History

History of the School

St Catherine’s School opened for business in 1885.   A group of local country gentry formed a committee to establish a school for ‘middle class’ girls – among them were Revd. Canon Musgrave, Revd. John Sapte, the Rt.Hon George Cubitt (later Lord Ashcombe), Joseph Merriman, Headmaster of Cranleigh and and the MP for South Surrey William Brodrick.  As a group they had founded Cranleigh School and now decided to create a similar school for girls, conveniently near the railway station.   

Six acres of land was purchased and the building of the School was swiftly realised.  It was named St Catherine’s after St Catherine of Alexandria who was martyred on a wheel for affirming her faith – hence the school badge is a wheel. 

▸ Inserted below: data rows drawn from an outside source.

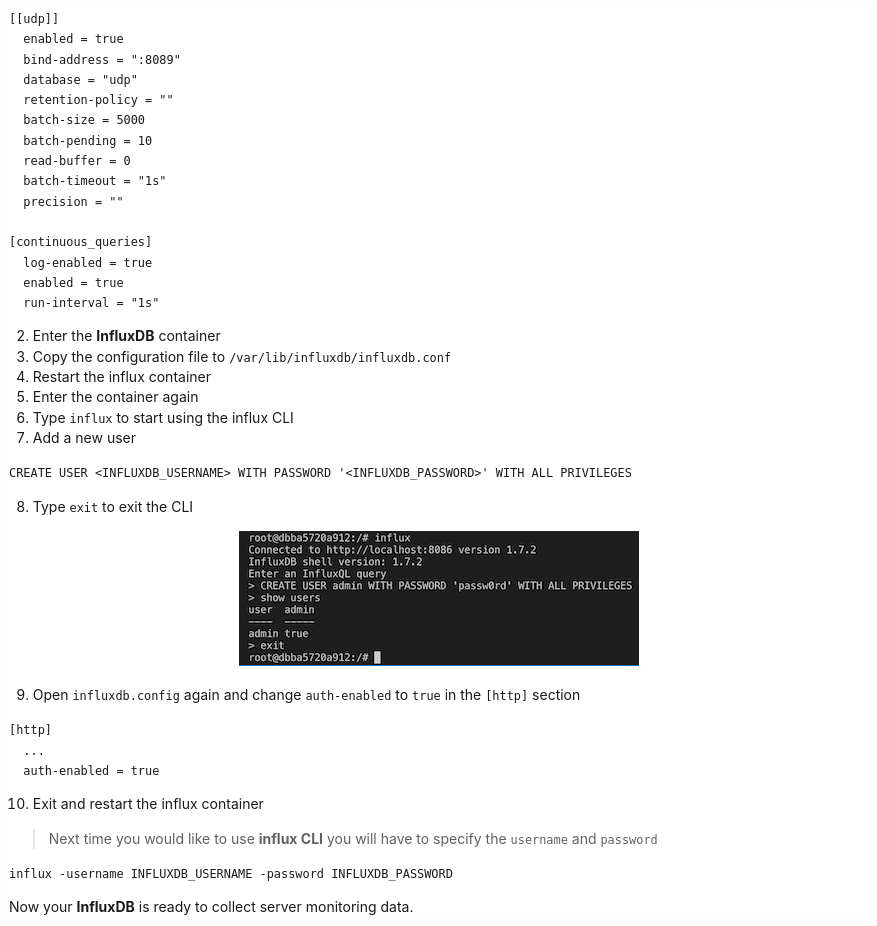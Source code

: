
 ```
[[udp]]
  enabled = true
  bind-address = ":8089"
  database = "udp"
  retention-policy = ""
  batch-size = 5000
  batch-pending = 10
  read-buffer = 0
  batch-timeout = "1s"
  precision = ""

[continuous_queries]
  log-enabled = true
  enabled = true
  run-interval = "1s"
```
2. Enter the **InfluxDB** container
3. Copy the configuration file to `/var/lib/influxdb/influxdb.conf`
4. Restart the influx container
5. Enter the container again
6. Type `influx` to start using the influx CLI
7. Add a new user
```
CREATE USER <INFLUXDB_USERNAME> WITH PASSWORD '<INFLUXDB_PASSWORD>' WITH ALL PRIVILEGES
```
8. Type `exit` to exit the CLI

<p align="center">
  <img src="img/addadmin.png" title="Add InfluxDB user" />
</p>

9. Open `influxdb.config` again and change `auth-enabled` to `true` in the `[http]` section
```
[http]
  ...
  auth-enabled = true
```
10. Exit and restart the influx container
> Next time you would like to use **influx CLI** you will have to specify the `username` and `password`
```
influx -username INFLUXDB_USERNAME -password INFLUXDB_PASSWORD
```

Now your **InfluxDB** is ready to collect server monitoring data.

1885 – 1887 The first headmistress was Susan Burnett who left after two years to become a missionary in Japan

1887 – 1925  Mrs Charlotte Russell Baker held the role of headmistress for 38 years.   Hers was a significant period in establishing the School and it was extended to house more boarders.
1n 1893 the School received an anonymous gift of £1,00 to build a Chapel and one year later the Archbishop of Canterbury dedicated the building in a splendid ceremony basing his address on the words from Hebrews 6 v.1 “Let us go on”, which was adopted as the school motto.
The Chapel is a fine example of late 19th century gothic revival architecture with all the interior decoration and stained glass designed by Charles Eamer Kempe and a fine Henry Willis & Sons Organ.  This period also saw the construction of the Sanatorium in 1897(donated by Lady Ashcombe), which is the current Music School, and also a fire caused by a lightening bolt in 1907, which destroyed much of the main buildings.

1826-1947  Miss Agatha Symes was headmistress during the period when School Block and the Speech Hall were built.  The School remained open during WW2 and took more than 30 extra girls who had been evacuated from St Mary’s Hall, Brighton.  On 17th December 1942, two bombs fell on Bramley, one on a train at the neighbouring station to the School, killing 7 passengers, including one St Catherine’s pupil.

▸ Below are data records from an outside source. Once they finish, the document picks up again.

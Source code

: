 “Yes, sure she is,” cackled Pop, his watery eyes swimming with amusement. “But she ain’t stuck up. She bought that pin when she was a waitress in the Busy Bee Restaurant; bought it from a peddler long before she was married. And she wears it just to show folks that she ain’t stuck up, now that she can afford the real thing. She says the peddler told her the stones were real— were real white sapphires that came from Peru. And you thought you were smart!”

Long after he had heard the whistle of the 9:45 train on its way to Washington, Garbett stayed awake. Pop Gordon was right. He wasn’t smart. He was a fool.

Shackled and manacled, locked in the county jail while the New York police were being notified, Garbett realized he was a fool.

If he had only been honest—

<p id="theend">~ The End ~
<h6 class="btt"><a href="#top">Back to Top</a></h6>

1947 - 1970  Miss Celia Stoner guided the School through the post-war years of recovery and expansion.  The Warren (the white gothic villa) and Church House (the current Prep School) were both purchased during this period.  Building activity included a gymnasium, open-air swimming pool and the dining hall.

1970 – 1982  For the next 12 years Miss Barbara Platt was headmistress.  Under her tenure, new 6th form accommodation was built initially with the construction of the single story Unit and later extended this by erecting a building on stilts over this.  Extra classrooms and labs were also installed in West Block and an air-dome was installed over the swimming pool.

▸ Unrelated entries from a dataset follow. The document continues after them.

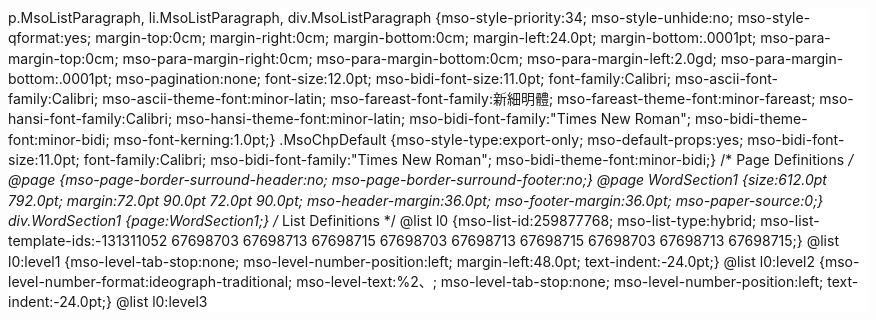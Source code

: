 p.MsoListParagraph, li.MsoListParagraph, div.MsoListParagraph
 {mso-style-priority:34;
 mso-style-unhide:no;
 mso-style-qformat:yes;
 margin-top:0cm;
 margin-right:0cm;
 margin-bottom:0cm;
 margin-left:24.0pt;
 margin-bottom:.0001pt;
 mso-para-margin-top:0cm;
 mso-para-margin-right:0cm;
 mso-para-margin-bottom:0cm;
 mso-para-margin-left:2.0gd;
 mso-para-margin-bottom:.0001pt;
 mso-pagination:none;
 font-size:12.0pt;
 mso-bidi-font-size:11.0pt;
 font-family:Calibri;
 mso-ascii-font-family:Calibri;
 mso-ascii-theme-font:minor-latin;
 mso-fareast-font-family:新細明體;
 mso-fareast-theme-font:minor-fareast;
 mso-hansi-font-family:Calibri;
 mso-hansi-theme-font:minor-latin;
 mso-bidi-font-family:"Times New Roman";
 mso-bidi-theme-font:minor-bidi;
 mso-font-kerning:1.0pt;}
.MsoChpDefault
 {mso-style-type:export-only;
 mso-default-props:yes;
 mso-bidi-font-size:11.0pt;
 font-family:Calibri;
 mso-bidi-font-family:"Times New Roman";
 mso-bidi-theme-font:minor-bidi;}
 /* Page Definitions */
@page
 {mso-page-border-surround-header:no;
 mso-page-border-surround-footer:no;}
@page WordSection1
 {size:612.0pt 792.0pt;
 margin:72.0pt 90.0pt 72.0pt 90.0pt;
 mso-header-margin:36.0pt;
 mso-footer-margin:36.0pt;
 mso-paper-source:0;}
div.WordSection1
 {page:WordSection1;}
 /* List Definitions */
@list l0
 {mso-list-id:259877768;
 mso-list-type:hybrid;
 mso-list-template-ids:-131311052 67698703 67698713 67698715 67698703 67698713 67698715 67698703 67698713 67698715;}
@list l0:level1
 {mso-level-tab-stop:none;
 mso-level-number-position:left;
 margin-left:48.0pt;
 text-indent:-24.0pt;}
@list l0:level2
 {mso-level-number-format:ideograph-traditional;
 mso-level-text:%2、;
 mso-level-tab-stop:none;
 mso-level-number-position:left;
 text-indent:-24.0pt;}
@list l0:level3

1982 – 1994  Mr John Palmer was the first male head of St Catherine’s.   In 1985 the centenary of the founding of the School was celebrated. The Centenary Building was built, providing dedicated 6th form accommodation for boarders, a lecture theatre and a common room. 

1994 – 2000  Over the next 6 years Mrs Claire Oulton further modernisation included the construction of the John Palmer Art Centre and the Millennium Building, housing chemistry labs, language labs and classrooms.

2000 -     In 2000, our current Headmistress, Mrs Alice Phillips joined St Catherine’s.  She has overseen the expansion of the Prep School as well as the building of the senior school Anniversary Halls (to commemorate the 125th Anniversary of the School).  The Anniversary Halls have been an impressive addition to the School, with state of the art auditorium/concert hall, drama studio, sports hall, dance studio, music and sports facilities.  This was opened in 2014 by our Patron, the Duchess of Cornwall.    Mrs Phillips has recently launched the Create the Future Campaign which includes plans for 3 projects : The 6 – an impressive new 6th form boarding centre, which is already underway; The Catalyst – a state-of-the-art space for the collaborative teaching of Maths, the Sciences, IT and Tech; and The Art&Maker Space – to extend and improve the creative arts facilities, bringing them all under one roof. 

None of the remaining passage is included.